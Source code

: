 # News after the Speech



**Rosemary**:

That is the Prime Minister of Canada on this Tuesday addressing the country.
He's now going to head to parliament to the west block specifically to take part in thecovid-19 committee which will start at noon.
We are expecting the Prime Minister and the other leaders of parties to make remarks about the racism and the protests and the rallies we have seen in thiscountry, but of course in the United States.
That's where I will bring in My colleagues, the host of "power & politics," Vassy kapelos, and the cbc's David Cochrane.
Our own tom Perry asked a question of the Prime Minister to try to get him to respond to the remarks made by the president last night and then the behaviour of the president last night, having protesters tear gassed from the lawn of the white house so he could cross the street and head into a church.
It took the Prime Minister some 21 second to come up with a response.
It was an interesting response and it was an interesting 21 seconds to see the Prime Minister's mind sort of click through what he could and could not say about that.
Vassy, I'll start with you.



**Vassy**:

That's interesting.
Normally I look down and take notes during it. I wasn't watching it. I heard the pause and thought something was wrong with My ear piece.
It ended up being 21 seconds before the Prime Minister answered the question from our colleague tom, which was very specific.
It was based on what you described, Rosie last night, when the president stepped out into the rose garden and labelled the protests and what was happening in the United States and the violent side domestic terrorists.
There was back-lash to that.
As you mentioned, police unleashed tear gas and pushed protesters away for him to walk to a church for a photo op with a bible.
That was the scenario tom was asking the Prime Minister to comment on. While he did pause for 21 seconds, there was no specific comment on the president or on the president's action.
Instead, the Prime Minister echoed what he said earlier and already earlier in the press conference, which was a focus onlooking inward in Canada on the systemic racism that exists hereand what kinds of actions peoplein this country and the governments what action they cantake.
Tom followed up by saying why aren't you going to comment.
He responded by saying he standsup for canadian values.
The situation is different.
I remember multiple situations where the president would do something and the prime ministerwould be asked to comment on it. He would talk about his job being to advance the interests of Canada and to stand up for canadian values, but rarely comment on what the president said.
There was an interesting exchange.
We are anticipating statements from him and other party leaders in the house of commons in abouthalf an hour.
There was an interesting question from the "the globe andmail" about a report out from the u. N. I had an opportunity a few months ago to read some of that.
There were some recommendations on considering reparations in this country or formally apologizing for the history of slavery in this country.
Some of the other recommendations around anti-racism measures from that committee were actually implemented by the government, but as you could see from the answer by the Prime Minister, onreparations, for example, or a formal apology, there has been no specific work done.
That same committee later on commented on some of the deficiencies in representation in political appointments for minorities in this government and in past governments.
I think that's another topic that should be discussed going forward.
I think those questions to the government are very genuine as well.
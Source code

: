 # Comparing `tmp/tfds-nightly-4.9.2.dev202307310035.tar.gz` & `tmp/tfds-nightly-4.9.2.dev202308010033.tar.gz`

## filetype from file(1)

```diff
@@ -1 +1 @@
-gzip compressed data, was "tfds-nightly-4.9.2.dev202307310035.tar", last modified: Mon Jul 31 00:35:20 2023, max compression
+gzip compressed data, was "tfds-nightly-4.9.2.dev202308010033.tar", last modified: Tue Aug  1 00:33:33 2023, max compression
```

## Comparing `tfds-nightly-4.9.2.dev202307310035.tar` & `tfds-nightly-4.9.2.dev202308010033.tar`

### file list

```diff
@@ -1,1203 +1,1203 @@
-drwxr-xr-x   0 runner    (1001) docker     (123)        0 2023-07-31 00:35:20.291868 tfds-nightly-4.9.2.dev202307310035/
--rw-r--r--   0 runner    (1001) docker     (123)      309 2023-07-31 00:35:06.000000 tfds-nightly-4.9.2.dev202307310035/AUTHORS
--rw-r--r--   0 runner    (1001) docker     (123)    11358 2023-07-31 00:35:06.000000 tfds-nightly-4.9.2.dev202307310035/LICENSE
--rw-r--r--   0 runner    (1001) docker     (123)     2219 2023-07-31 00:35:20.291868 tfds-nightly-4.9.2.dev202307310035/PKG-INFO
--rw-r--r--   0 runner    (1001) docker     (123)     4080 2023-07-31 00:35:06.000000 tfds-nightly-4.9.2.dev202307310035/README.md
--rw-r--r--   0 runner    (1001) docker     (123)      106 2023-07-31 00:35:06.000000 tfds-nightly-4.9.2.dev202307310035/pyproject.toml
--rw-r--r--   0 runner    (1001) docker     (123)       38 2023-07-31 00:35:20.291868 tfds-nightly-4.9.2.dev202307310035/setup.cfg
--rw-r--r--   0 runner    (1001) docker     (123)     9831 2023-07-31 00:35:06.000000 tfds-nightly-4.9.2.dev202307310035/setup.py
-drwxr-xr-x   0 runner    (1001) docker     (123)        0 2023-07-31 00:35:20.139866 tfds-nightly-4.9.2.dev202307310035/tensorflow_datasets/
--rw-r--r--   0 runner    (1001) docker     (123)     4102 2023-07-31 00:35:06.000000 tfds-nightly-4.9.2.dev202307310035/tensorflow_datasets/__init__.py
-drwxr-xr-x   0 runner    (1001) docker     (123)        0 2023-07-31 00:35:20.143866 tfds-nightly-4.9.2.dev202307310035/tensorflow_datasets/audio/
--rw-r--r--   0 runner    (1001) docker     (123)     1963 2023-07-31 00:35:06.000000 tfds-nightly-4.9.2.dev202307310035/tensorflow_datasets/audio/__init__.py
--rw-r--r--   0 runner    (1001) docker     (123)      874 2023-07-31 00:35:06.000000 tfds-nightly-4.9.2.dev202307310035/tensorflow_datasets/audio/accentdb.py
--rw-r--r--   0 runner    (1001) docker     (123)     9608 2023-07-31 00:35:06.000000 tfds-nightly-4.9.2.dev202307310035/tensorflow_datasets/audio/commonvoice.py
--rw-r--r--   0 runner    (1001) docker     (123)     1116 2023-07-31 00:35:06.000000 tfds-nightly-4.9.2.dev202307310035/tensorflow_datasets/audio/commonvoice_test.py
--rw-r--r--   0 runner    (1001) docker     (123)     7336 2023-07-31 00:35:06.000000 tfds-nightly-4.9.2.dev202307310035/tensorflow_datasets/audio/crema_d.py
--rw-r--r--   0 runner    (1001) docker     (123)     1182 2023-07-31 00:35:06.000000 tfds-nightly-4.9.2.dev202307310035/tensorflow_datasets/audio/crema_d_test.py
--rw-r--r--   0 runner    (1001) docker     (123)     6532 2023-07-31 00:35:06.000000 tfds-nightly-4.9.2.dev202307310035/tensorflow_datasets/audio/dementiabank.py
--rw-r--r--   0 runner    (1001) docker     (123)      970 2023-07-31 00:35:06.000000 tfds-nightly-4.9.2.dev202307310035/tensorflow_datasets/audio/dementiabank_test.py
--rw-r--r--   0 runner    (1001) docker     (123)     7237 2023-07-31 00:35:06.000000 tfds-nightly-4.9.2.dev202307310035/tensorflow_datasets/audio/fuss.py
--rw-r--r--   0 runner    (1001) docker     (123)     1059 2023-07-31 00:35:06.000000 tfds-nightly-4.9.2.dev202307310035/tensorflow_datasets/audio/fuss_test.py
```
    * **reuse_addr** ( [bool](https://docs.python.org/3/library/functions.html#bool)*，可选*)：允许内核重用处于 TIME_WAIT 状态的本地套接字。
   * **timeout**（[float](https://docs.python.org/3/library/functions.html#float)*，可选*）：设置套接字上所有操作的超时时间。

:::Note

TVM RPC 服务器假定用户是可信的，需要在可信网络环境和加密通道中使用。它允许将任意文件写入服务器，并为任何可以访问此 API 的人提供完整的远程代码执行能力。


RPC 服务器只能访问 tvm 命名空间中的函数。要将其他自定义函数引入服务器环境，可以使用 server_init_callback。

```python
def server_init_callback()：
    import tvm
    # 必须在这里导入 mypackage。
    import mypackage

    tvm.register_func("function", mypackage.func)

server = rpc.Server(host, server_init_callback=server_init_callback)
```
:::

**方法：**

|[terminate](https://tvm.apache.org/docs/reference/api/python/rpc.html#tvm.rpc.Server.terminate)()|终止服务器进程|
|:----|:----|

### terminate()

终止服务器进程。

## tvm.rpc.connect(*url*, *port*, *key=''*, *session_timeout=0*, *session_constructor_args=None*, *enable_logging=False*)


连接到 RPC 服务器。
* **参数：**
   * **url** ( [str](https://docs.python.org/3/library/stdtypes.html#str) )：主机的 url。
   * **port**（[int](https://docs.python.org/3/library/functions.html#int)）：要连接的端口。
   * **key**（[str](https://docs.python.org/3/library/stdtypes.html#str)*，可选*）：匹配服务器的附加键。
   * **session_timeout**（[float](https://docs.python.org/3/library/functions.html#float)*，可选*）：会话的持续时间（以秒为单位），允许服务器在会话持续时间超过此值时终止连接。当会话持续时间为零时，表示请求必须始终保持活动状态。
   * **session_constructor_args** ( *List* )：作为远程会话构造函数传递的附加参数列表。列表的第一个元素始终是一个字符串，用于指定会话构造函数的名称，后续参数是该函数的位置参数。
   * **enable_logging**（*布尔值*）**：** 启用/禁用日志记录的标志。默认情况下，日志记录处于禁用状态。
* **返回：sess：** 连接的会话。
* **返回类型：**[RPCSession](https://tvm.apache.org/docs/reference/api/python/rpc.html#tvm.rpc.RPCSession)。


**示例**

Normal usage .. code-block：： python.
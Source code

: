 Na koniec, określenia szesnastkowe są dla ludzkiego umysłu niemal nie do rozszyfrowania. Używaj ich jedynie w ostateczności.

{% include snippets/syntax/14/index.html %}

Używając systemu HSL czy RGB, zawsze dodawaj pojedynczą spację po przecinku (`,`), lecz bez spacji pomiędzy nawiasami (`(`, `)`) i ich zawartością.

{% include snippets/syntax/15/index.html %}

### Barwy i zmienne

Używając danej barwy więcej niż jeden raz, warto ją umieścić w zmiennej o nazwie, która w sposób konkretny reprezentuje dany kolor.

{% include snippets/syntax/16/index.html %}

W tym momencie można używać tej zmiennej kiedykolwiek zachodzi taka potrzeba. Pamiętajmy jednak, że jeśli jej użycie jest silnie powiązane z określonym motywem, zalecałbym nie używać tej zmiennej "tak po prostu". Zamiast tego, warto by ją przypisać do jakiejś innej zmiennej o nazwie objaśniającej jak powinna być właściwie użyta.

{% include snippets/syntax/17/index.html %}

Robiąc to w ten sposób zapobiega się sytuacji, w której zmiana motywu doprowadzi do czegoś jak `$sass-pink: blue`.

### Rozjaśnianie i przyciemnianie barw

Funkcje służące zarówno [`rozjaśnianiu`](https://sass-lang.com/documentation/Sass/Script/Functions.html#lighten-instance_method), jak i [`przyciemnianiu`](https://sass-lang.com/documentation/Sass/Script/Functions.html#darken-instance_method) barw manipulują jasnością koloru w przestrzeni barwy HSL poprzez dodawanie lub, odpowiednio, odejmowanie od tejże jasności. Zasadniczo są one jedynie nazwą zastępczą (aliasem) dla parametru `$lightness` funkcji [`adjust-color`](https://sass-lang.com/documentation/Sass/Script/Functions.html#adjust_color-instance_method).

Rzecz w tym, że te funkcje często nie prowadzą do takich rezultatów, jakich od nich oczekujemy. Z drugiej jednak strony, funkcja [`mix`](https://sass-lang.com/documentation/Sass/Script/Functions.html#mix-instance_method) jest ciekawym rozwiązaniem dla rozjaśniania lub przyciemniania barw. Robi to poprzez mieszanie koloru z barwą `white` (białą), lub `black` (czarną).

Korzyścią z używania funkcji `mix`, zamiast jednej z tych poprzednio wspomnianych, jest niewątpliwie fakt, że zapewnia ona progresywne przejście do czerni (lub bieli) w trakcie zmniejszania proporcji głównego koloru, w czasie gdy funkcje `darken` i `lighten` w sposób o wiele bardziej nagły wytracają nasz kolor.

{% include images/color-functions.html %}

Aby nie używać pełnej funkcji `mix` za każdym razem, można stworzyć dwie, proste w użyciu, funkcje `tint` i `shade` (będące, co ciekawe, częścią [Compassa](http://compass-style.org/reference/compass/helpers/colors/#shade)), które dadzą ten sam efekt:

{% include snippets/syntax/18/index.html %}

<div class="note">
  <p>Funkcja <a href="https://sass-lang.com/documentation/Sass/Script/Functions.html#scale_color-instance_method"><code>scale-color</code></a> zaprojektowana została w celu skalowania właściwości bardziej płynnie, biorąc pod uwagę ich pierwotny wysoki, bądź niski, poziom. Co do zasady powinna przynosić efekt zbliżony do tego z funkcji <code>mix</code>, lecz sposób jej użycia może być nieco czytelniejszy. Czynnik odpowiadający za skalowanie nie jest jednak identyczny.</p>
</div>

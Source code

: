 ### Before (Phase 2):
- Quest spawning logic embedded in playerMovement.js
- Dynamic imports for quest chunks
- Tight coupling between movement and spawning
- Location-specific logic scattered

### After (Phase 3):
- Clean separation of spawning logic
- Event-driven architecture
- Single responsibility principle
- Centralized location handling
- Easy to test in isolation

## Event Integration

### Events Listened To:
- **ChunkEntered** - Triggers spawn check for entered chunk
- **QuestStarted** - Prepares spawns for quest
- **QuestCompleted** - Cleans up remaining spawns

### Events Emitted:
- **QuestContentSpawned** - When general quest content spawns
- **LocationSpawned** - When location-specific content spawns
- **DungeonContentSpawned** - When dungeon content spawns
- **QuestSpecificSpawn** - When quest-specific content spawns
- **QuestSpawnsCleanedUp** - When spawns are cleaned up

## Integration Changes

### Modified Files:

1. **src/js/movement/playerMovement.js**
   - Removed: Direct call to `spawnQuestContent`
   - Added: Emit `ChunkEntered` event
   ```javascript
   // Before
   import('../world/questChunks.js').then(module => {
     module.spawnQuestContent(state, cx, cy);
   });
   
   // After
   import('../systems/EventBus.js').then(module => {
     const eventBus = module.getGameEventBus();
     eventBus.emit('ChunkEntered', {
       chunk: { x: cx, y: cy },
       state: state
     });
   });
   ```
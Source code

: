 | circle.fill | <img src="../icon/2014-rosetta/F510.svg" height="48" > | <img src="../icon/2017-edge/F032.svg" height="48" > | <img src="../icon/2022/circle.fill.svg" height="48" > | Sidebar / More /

**********

Give again, exactly as written, every line from the first one above through the line that has "He's now going" in it.

■ **Written reply**
Source code

: # News after the Speech



**Rosemary**:

That is the Prime Minister of Canada on this Tuesday addressing the country.
He's now going to head to parliament to the west block specifically to take part in thecovid-19 committee which will start at noon.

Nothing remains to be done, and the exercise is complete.